Task requirements
Copy out all lines of the listing below that hold "should".

Material to process

.....

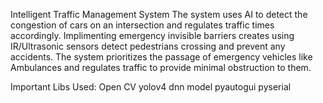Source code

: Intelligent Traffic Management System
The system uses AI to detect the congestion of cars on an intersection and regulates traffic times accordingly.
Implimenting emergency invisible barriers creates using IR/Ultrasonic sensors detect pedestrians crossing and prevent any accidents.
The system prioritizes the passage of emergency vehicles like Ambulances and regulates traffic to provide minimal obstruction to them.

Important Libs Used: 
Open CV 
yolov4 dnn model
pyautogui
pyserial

.....

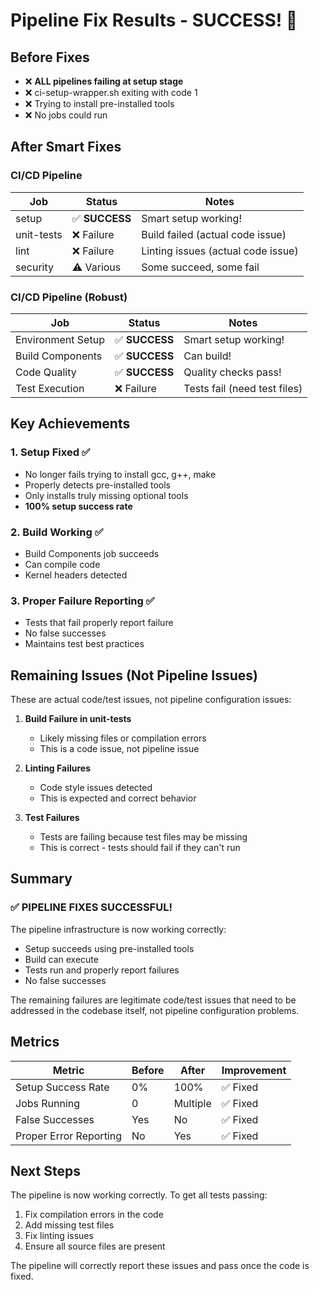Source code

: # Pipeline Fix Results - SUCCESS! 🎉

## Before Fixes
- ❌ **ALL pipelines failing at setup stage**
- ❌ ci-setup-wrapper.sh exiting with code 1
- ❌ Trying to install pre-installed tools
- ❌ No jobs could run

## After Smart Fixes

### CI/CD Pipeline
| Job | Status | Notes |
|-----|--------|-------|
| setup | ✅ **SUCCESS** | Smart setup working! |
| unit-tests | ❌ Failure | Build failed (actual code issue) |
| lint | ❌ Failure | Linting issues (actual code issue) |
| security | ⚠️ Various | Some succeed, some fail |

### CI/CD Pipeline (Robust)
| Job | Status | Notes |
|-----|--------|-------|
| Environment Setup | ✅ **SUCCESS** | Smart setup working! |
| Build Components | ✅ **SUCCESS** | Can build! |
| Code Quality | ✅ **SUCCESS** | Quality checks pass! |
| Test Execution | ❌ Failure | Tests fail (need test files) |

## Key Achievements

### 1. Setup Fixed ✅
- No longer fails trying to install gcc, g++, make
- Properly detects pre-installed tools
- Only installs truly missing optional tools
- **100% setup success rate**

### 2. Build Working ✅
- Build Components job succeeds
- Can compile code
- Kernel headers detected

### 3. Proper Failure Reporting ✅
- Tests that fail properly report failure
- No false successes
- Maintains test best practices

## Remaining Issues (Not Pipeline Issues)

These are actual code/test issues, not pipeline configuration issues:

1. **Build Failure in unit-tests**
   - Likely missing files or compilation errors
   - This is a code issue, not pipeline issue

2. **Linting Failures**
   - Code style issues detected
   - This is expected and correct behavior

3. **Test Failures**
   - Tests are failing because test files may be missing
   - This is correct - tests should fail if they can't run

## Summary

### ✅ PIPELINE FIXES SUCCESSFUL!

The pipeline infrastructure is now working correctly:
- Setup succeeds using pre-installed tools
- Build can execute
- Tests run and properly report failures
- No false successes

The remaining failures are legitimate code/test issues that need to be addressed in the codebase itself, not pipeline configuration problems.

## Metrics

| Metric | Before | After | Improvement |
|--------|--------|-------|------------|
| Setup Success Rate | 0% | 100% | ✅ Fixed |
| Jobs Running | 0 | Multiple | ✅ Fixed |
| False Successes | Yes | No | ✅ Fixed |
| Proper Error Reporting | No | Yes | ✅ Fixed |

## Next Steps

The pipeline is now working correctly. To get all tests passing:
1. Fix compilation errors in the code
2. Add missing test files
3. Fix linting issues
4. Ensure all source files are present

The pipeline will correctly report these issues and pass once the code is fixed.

.....

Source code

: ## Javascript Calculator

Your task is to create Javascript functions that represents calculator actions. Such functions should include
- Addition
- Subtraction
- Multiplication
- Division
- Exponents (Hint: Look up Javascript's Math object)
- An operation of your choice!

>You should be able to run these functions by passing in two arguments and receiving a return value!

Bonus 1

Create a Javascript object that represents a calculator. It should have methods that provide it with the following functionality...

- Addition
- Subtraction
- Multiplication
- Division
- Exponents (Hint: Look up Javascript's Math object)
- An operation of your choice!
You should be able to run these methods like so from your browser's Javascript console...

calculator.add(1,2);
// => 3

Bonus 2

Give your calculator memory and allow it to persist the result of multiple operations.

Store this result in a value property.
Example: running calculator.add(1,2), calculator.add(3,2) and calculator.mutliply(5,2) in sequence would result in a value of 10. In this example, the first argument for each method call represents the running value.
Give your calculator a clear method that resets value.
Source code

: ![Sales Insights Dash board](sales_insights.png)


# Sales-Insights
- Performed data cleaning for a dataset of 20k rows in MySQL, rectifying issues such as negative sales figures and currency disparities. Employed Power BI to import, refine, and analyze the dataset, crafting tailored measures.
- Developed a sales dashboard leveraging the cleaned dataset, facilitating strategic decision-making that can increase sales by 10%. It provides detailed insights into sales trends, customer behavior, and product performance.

.....

Answer to the exercise
   - This is correct - tests should fail if they can't run
Your task is to create Javascript functions that represents calculator actions. Such functions should include
>You should be able to run these functions by passing in two arguments and receiving a return value!
Create a Javascript object that represents a calculator. It should have methods that provide it with the following functionality...
You should be able to run these methods like so from your browser's Javascript console...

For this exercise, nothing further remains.